The statue portrays the 26th president on horseback, with a Black man and Native American man standing on each side.
In a written statement, de Blasio said the museum’s board made the decision to remove the statue, “because it explicitly depicts Black and Indigenous people as subjugated and racially inferior.”
The museum’s president, Ellen Futter, explained how the current racial climate in the wake of nationwide protests and renewed momentum of the Black Lives Matter movement played a role in the timing of the decision, saying the museum’s “community has been profoundly moved by the ever-widening movement for racial justice that has emerged after the killing of George Floyd,” in a statement to The New York Times. The mayor has agreed with Futter, saying it is the “right time” to take the statue down.
“We have watched as the attention of the world and the country has increasingly turned to statues as powerful and hurtful symbols of systemic racism,” Futter added.
The statue, named Equestrian Statue of Theodore Roosevelt and sculpted by James Earle Fraser, depicts the Black and Native American men as the former’s president’s “manservants” who carry his rifles.
The decision to remove the statue has been well received by Roosevelt’s own descendants: Roosevelt’s great-grandson Theodore Roosevelt IV also co-signed the statue’s removal, stating that it is time to “move forward.”
However, President Donald Trump quickly expressed his disapproval of the statue’s removal and took to Twitter to express his dissatisfaction.

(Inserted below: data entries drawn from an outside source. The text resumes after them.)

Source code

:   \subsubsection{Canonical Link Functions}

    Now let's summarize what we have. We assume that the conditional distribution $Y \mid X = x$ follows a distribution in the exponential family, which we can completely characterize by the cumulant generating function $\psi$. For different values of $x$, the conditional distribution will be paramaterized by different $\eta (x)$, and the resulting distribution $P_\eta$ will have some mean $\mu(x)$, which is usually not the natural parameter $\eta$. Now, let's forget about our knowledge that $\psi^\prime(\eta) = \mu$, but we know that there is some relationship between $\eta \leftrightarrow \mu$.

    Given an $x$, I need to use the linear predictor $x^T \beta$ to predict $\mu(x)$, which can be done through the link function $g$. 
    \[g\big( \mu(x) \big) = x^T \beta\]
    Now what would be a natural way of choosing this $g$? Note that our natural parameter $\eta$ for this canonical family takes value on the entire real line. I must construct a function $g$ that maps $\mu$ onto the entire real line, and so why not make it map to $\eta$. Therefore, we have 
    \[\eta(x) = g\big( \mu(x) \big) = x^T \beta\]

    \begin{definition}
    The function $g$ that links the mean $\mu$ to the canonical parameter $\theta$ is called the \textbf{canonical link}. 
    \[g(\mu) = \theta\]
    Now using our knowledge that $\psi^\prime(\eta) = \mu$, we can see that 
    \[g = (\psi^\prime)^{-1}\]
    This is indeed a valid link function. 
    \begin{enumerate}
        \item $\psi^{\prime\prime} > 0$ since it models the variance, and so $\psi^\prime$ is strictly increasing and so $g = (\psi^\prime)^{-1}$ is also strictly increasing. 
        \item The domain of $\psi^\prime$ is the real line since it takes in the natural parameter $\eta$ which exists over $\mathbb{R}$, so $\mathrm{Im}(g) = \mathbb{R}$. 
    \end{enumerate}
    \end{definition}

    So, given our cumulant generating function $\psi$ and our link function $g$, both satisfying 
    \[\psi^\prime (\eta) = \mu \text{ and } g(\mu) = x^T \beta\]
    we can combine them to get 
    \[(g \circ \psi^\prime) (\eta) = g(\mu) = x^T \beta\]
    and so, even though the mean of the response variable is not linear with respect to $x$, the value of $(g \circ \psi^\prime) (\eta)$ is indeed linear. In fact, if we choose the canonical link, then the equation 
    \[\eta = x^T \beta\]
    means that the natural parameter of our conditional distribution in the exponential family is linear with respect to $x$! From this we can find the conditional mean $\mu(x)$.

Although the current circumstances regarding the racial climate may have affected the timing of this decision, criticism of the statue is not new. In 2016, during an anti-Columbus Day protest, an organization called Decolonize this Place covered the statue with gray fabric. In 2017, protesters splashed red liquid on the statue’s base to symbolize blood.
The removal of the current statue represents just one example of the growing disapproval of controversial historic sculptures. In recent weeks, protesters destroyed a statue of Robert E. Lee in Richmond, Virginia, toppled a statue of a segregationist lawmaker in Nashville, Tennessee, and hanged a Confederate statue in Raleigh, North Carolina, from a lamppost.